The lines below from the one with "Guide 13: [Build" up to and including the one with "## Wireframes" are what you should set down, exactly and without pictures.

● ● ● ● ●

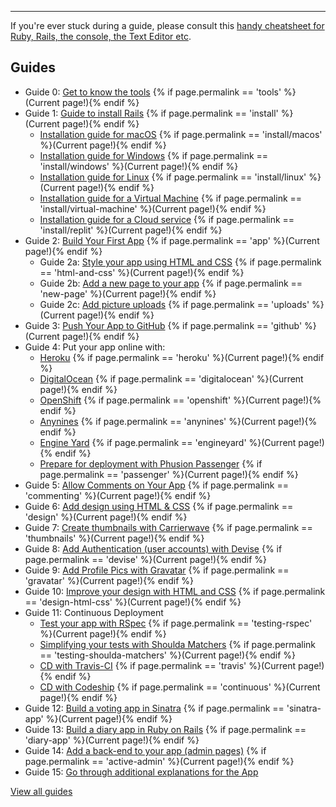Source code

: <hr>

If you're ever stuck during a guide, please consult this [handy cheatsheet for Ruby, Rails, the console, the Text Editor etc](http://www.pragtob.info/rails-beginner-cheatsheet/).

## Guides

* Guide 0: [Get to know the tools](/tools) {% if page.permalink == 'tools' %}(Current page!){% endif %}
* Guide 1: [Guide to install Rails](/install) {% if page.permalink == 'install' %}(Current page!){% endif %}
  - [Installation guide for macOS](/install/macos) {% if page.permalink == 'install/macos' %}(Current page!){% endif %}
  - [Installation guide for Windows](/install/windows) {% if page.permalink == 'install/windows' %}(Current page!){% endif %}
  - [Installation guide for Linux](/install/linux) {% if page.permalink == 'install/linux' %}(Current page!){% endif %}
  - [Installation guide for a Virtual Machine](/install/virtual-machine) {% if page.permalink == 'install/virtual-machine' %}(Current page!){% endif %}
  - [Installation guide for a Cloud service](/install/replit) {% if page.permalink == 'install/replit' %}(Current page!){% endif %}
* Guide 2: [Build Your First App](/app) {% if page.permalink == 'app' %}(Current page!){% endif %}
  - Guide 2a: [Style your app using HTML and CSS](/html-and-css) {% if page.permalink == 'html-and-css' %}(Current page!){% endif %}
  - Guide 2b: [Add a new page to your app](/new-page) {% if page.permalink == 'new-page' %}(Current page!){% endif %}
  - Guide 2c: [Add picture uploads](/uploads) {% if page.permalink == 'uploads' %}(Current page!){% endif %}
* Guide 3: [Push Your App to GitHub](/github) {% if page.permalink == 'github' %}(Current page!){% endif %}
* Guide 4: Put your app online with:
  - [Heroku](/heroku) {% if page.permalink == 'heroku' %}(Current page!){% endif %}
  - [DigitalOcean](/digitalocean) {% if page.permalink == 'digitalocean' %}(Current page!){% endif %}
  - [OpenShift](/openshift) {% if page.permalink == 'openshift' %}(Current page!){% endif %}
  - [Anynines](/anynines) {% if page.permalink == 'anynines' %}(Current page!){% endif %}
  - [Engine Yard](/engineyard) {% if page.permalink == 'engineyard' %}(Current page!){% endif %}
  - [Prepare for deployment with Phusion Passenger](/passenger) {% if page.permalink == 'passenger' %}(Current page!){% endif %}
* Guide 5: [Allow Comments on Your App](/commenting) {% if page.permalink == 'commenting' %}(Current page!){% endif %}
* Guide 6: [Add design using HTML &amp; CSS](/design) {% if page.permalink == 'design' %}(Current page!){% endif %}
* Guide 7: [Create thumbnails with Carrierwave](/thumbnails) {% if page.permalink == 'thumbnails' %}(Current page!){% endif %}
* Guide 8: [Add Authentication (user accounts) with Devise](/devise) {% if page.permalink == 'devise' %}(Current page!){% endif %}
* Guide 9: [Add Profile Pics with Gravatar](/gravatar) {% if page.permalink == 'gravatar' %}(Current page!){% endif %}
* Guide 10: [Improve your design with HTML and CSS](/design-html-css) {% if page.permalink == 'design-html-css' %}(Current page!){% endif %}
* Guide 11: Continuous Deployment
  - [Test your app with RSpec](/testing-rspec) {% if page.permalink == 'testing-rspec' %}(Current page!){% endif %}
  - [Simplifying your tests with Shoulda Matchers](/testing-shoulda-matchers) {% if page.permalink == 'testing-shoulda-matchers' %}(Current page!){% endif %}
  - [CD with Travis-CI](/continuous-travis) {% if page.permalink == 'travis' %}(Current page!){% endif %}
  - [CD with Codeship](/continuous) {% if page.permalink == 'continuous' %}(Current page!){% endif %}
* Guide 12: [Build a voting app in Sinatra](/sinatra-app) {% if page.permalink == 'sinatra-app' %}(Current page!){% endif %}
* Guide 13: [Build a diary app in Ruby on Rails](/diary-app) {% if page.permalink == 'diary-app' %}(Current page!){% endif %}
* Guide 14: [Add a back-end to your app (admin pages)](/backend-with-active-admin) {% if page.permalink == 'active-admin' %}(Current page!){% endif %}
* Guide 15: [Go through additional explanations for the App](https://github.com/lbain/railsgirls)

[View all guides](/)

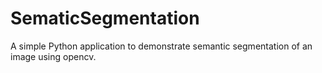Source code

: # SematicSegmentation
A simple Python application to demonstrate semantic segmentation of an image using opencv.
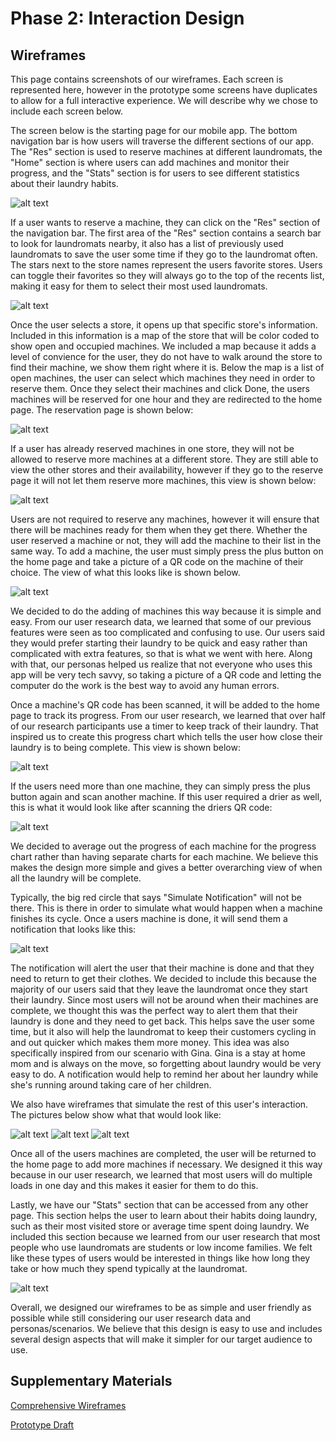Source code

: # Phase 2: Interaction Design

## Wireframes

This page contains screenshots of our wireframes. Each screen is represented here, however in the prototype some screens have duplicates to allow for a full interactive experience. We will describe why we chose to include each screen below.

The screen below is the starting page for our mobile app. The bottom navigation bar is how users will traverse the different sections of our app. The "Res" section is used to reserve machines at different laundromats, the "Home" section is where users can add machines and monitor their progress, and the "Stats" section is for users to see different statistics about their laundry habits.

![alt text](https://github.com/UsabilityEngineering/Whirlpool/blob/master/phase2/Pictures/home.png?raw=true)

If a user wants to reserve a machine, they can click on the "Res" section of the navigation bar. The first area of the "Res" section contains a search bar to look for laundromats nearby, it also has a list of previously used laundromats to save the user some time if they go to the laundromat often. The stars next to the store names represent the users favorite stores. Users can toggle their favorites so they will always go to the top of the recents list, making it easy for them to select their most used laundromats.

![alt text](https://github.com/UsabilityEngineering/Whirlpool/blob/master/phase2/Pictures/stores.png?raw=true)

Once the user selects a store, it opens up that specific store's information. Included in this information is a map of the store that will be color coded to show open and occupied machines. We included a map because it adds a level of convience for the user, they do not have to walk around the store to find their machine, we show them right where it is. Below the map is a list of open machines, the user can select which machines they need in order to reserve them. Once they select their machines and click Done, the users machines will be reserved for one hour and they are redirected to the home page. The reservation page is shown below:

![alt text](https://github.com/UsabilityEngineering/Whirlpool/blob/master/phase2/Pictures/reserve.png?raw=true)

If a user has already reserved machines in one store, they will not be allowed to reserve more machines at a different store. They are still able to view the other stores and their availability, however if they go to the reserve page it will not let them reserve more machines, this view is shown below:

![alt text](https://github.com/UsabilityEngineering/Whirlpool/blob/master/phase2/Pictures/no_reserve.png?raw=true)

Users are not required to reserve any machines, however it will ensure that there will be machines ready for them when they get there. Whether the user reserved a machine or not, they will add the machine to their list in the same way. To add a machine, the user must simply press the plus button on the home page and take a picture of a QR code on the machine of their choice. The view of what this looks like is shown below.

![alt text](https://github.com/UsabilityEngineering/Whirlpool/blob/master/phase2/Pictures/pic_screen.png?raw=true)

We decided to do the adding of machines this way because it is simple and easy. From our user research data, we learned that some of our previous features were seen as too complicated and confusing to use. Our users said they would prefer starting their laundry to be quick and easy rather than complicated with extra features, so that is what we went with here. Along with that, our personas helped us realize that not everyone who uses this app will be very tech savvy, so taking a picture of a QR code and letting the computer do the work is the best way to avoid any human errors.

Once a machine's QR code has been scanned, it will be added to the home page to track its progress. From our user research, we learned that over half of our research participants use a timer to keep track of their laundry. That inspired us to create this progress chart which tells the user how close their laundry is to being complete. This view is shown below:

![alt text](https://github.com/UsabilityEngineering/Whirlpool/blob/master/phase2/Pictures/washer_home.png?raw=true)

If the users need more than one machine, they can simply press the plus button again and scan another machine. If this user required a drier as well, this is what it would look like after scanning the driers QR code:

![alt text](https://github.com/UsabilityEngineering/Whirlpool/blob/master/phase2/Pictures/washer_prenotif.png?raw=true)

We decided to average out the progress of each machine for the progress chart rather than having separate charts for each machine. We believe this makes the design more simple and gives a better overarching view of when all the laundry will be complete.

Typically, the big red circle that says "Simulate Notification" will not be there. This is there in order to simulate what would happen when a machine finishes its cycle. Once a users machine is done, it will send them a notification that looks like this:

![alt text](https://github.com/UsabilityEngineering/Whirlpool/blob/master/phase2/Pictures/washer_notif.png?raw=true)

The notification will alert the user that their machine is done and that they need to return to get their clothes. We decided to include this because the majority of our users said that they leave the laundromat once they start their laundry. Since most users will not be around when their machines are complete, we thought this was the perfect way to alert them that their laundry is done and they need to get back. This helps save the user some time, but it also will help the laundromat to keep their customers cycling in and out quicker which makes them more money. This idea was also specifically inspired from our scenario with Gina. Gina is a stay at home mom and is always on the move, so forgetting about laundry would be very easy to do. A notification would help to remind her about her laundry while she's running around taking care of her children.

We also have wireframes that simulate the rest of this user's interaction. The pictures below show what that would look like:

![alt text](https://github.com/UsabilityEngineering/Whirlpool/blob/master/phase2/Pictures/dryer_prenotif.png?raw=true) ![alt text](https://github.com/UsabilityEngineering/Whirlpool/blob/master/phase2/Pictures/dryer_notif.png?raw=true) 
![alt text](https://github.com/UsabilityEngineering/Whirlpool/blob/master/phase2/Pictures/home.png?raw=true)

Once all of the users machines are completed, the user will be returned to the home page to add more machines if necessary. We designed it this way because in our user research, we learned that most users will do multiple loads in one day and this makes it easier for them to do this.

Lastly, we have our "Stats" section that can be accessed from any other page. This section helps the user to learn about their habits doing laundry, such as their most visited store or average time spent doing laundry. We included this section because we learned from our user research that most people who use laundromats are students or low income families. We felt like these types of users would be interested in things like how long they take or how much they spend typically at the laundromat. 

![alt text](https://github.com/UsabilityEngineering/Whirlpool/blob/master/phase2/Pictures/stats.png?raw=true)

Overall, we designed our wireframes to be as simple and user friendly as possible while still considering our user research data and personas/scenarios. We believe that this design is easy to use and includes several design aspects that will make it simpler for our target audience to use.

## Supplementary Materials

[Comprehensive Wireframes](https://github.com/UsabilityEngineering/Whirlpool/blob/master/wireframes.md)

[Prototype Draft](https://xd.adobe.com/view/72935f84-d459-4b12-a4e3-f2c125af0e65-27c0/)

● ● ● ● ●

= ANSWER BOX =
* Guide 13: [Build a diary app in Ruby on Rails](/diary-app) {% if page.permalink == 'diary-app' %}(Current page!){% endif %}
* Guide 14: [Add a back-end to your app (admin pages)](/backend-with-active-admin) {% if page.permalink == 'active-admin' %}(Current page!){% endif %}
* Guide 15: [Go through additional explanations for the App](https://github.com/lbain/railsgirls)

[View all guides](/)

Source code

: # SematicSegmentation
A simple Python application to demonstrate semantic segmentation of an image using opencv.
Source code

: # Phase 2: Interaction Design

## Wireframes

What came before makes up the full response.